Fig. 2. Sugar conversion (a) and sugar yields (b) as the function of the enzymatic hydrolysis time

Effect of Pre-impregnation and Mechanical Refining on Enzymatic Hydrolysis

It has been demonstrated that the high content of extractive and ash in a substrate can impede the enzymatic hydrolysis (Mou et al. 2013; Yuan et al. 2018), and post-mechanical refining after chemical pretreatment can increase the porosity of the substrate and decrease the crystallinity of cellulose, thus improving enzymatic saccharification (Xu et al. 2014). It was reported that about 10 to 20% improvement of biomass digestibility could be achieved by post-mechanical refining (Chen et al. 2013), but the improvement was highly dependent upon the severity of chemical treatment (Jones et al. 2014; Xu et al. 2016). Therefore, to further ameliorate the final total sugar yield, pre-impregnation before AS pretreatment and post-mechanical refining after AS pretreatment were completed. Figure 3 shows the constituent changes of wheat straw before and after different treatments. In Fig. 3, both glucan and xylan contents in wheat straw increased after pre-impregnation, which was mainly due to the removal of extractives and ash (just 24% of lignin was removed during pre-impregnation). The removal rates of extractives and ash were 57% and 43%, respectively, after pre-impregnation. Compared to the raw material, the glucan content increased from 34.6% to 48.9% with the AS pretreatment alone. This phenomenon was due to the efficient delignification (74%), as well as the removal of extractives and ash, hence leading to high sugar conversion in saccharification (Fig. 2a). In addition, the glucan and xylan contents were further increased after pre-impregnation combined with AS pretreatment (Fig. 3), and a larger removal of extractives and ash could lead to a higher accessibility of enzymes to polysaccharides (Yuan et al. 2018), thus further raising the final total sugar yield from 74.4% ± 0.5% (without pre-impregnation) to 77% ± 0.6%.

In contrast, as expected, post-mechanical refining after AS pretreatment increased the Ytotal sugar to 76.9% ± 1.4%. These results indicated that we could either do pre-impregnation or do post mechanical refining to further improve enzymatic hydrolysis. Additionally, by combining pre-impregnation, AS pretreatment, and post-mechanical refining, the Ytotal sugar could reach to 78% ± 0.8%, which was comparable with the reported alkali-based pretreatments (Gong et al. 2015; Xu et al. 2015). However, the full combination of pre-impregnation and post mechanical refining for AS pretreatment was not feasible with only about 1% increase of Ytotal sugar, due to the increase of process cost.

Fig. 3. Constituent of raw material and the samples after different treatments (AS pretreatment was run under the optimum conditions)
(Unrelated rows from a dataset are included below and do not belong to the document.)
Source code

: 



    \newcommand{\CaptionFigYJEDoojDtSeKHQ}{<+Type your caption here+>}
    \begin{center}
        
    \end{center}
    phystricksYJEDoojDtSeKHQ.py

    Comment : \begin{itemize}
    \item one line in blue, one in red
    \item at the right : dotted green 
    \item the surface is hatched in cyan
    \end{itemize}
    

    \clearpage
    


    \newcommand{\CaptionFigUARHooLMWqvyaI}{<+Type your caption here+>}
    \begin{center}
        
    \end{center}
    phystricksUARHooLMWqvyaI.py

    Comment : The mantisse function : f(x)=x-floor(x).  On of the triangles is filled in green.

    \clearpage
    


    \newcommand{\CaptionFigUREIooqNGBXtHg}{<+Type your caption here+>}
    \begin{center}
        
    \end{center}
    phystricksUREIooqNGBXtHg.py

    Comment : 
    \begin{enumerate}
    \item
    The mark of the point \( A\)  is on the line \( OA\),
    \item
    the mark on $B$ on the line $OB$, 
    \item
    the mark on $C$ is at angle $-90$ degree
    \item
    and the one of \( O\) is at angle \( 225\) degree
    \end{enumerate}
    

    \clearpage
Physicochemical Properties of the Pretreated Wheat Straw

To further evaluate the effectiveness of AS pretreatment, the changes of the physicochemical properties of the pretreated wheat straw were comprehensively characterized. Figure 4 presents the morphology changes of wheat straw before and after pretreatment. As shown in Fig. 4a, the untreated wheat straw appeared as a smooth, tight, and rigid surface with a highly ordered surface structure, which hindered the accessibility of cellulase to cellulose.